Daniel Kelly (born 1947) is an American artist based in Kyoto, Japan. Works primarily consist of original paintings and prints. Paintings usually begin with three-dimensional collage making incorporating materials that can be found in Japan such as tatami and bamboo mats. In printmaking Kelly primarily works with lithography and woodblock, often using chine-collé to incorporate materials such as antique Japanese book pages, ukiyo-e and calligraphy into his prints.

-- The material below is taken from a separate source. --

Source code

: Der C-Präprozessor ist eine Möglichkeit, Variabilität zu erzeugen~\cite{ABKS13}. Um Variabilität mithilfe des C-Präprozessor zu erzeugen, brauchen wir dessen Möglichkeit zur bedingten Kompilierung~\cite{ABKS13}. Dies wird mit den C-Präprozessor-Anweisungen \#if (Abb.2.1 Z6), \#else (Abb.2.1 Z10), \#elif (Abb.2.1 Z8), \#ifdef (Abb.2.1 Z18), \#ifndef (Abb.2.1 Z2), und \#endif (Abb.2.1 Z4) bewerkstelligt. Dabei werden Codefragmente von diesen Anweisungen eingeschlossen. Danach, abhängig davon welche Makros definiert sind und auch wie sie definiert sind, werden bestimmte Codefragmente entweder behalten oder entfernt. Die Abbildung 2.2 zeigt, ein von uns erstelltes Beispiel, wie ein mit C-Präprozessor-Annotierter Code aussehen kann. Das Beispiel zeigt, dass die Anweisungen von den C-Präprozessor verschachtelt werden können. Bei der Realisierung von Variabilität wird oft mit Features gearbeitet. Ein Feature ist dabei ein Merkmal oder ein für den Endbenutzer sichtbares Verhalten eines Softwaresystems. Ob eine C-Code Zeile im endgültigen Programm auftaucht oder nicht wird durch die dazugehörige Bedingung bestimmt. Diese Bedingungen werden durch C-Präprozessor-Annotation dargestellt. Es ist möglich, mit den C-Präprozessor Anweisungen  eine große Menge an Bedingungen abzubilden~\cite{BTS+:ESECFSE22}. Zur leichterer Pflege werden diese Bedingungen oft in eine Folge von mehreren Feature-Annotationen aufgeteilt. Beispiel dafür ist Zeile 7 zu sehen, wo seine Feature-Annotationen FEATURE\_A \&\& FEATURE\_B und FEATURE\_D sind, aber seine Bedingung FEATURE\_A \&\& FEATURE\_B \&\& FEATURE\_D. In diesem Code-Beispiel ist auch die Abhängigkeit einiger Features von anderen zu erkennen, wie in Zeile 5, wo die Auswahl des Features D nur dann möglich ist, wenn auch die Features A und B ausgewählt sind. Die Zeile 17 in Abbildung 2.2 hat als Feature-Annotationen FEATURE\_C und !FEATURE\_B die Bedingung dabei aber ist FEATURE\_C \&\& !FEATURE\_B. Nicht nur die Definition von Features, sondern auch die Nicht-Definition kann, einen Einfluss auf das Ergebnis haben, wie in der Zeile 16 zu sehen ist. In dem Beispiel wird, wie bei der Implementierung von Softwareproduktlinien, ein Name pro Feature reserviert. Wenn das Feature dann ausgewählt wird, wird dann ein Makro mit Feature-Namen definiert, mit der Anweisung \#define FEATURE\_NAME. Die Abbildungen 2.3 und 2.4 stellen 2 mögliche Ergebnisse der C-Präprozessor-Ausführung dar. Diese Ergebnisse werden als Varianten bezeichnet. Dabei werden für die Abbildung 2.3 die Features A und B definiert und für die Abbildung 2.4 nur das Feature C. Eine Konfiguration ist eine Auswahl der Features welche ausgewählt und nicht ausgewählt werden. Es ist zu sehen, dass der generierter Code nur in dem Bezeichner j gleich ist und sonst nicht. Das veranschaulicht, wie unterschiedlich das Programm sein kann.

== Museums and collections ==
A selection of prints by Daniel Kelly included in public collections:

- Children's Parade (1982). Woodblock. 16.9 cm x 72 cm. Metropolitan Museum of Art, NY, NY.
- Shimmer (1982). Woodblock. 29.2 cm x 76.3 cm. British Museum, London.
- Buttercups (1983). Woodblock. 17.5 cm x 70.5 cm. Metropolitan Museum of Art, NY, NY; British Museum, London.
- Spring Shower (1983). Woodblock. 10.5 cm x 76.5 cm. British Museum, London.
- Blaine (1985). Lithograph. 48 cm x 78 cm. Museum of Modern Art, NY, NY; New York Public Library; Brooklyn Museum.
- Letter From Japan (1985). Lithograph, chine-collé. 50 cm x 100 cm. Metropolitan Museum of Art, NY, NY.
- Crisscross (1985). Lithograph. 65 cm x 98 cm. British Museum, London.
- Night Light (1987). Lithograph, chine-collé. 62 cm x 80 cm. Smithsonian American Art Museum, Washington, DC.
- Shiga's Underwear (1989). Lithograph, woodblock, chine-collé. 63 cm x 98 cm. Art Gallery of New South Wales, Sydney, Australia.
- Black Gold (1990). Lithograph. 54 cm x 64 cm. Cleveland Museum of Art, Cleveland, OH.
- October (1997). Woodblock print with hand-coloring on paper. 154.8 cm x 205 cm. Freer Gallery of Art, Washington, DC.
- Nene (2002). Woodblock. Cleveland Museum of Art, Cleveland, OH.
- Momo (2003). Woodblock, chine-collé. 70.5 cm x 109 cm. Los Angeles County Museum of Art, Los Angeles, CA.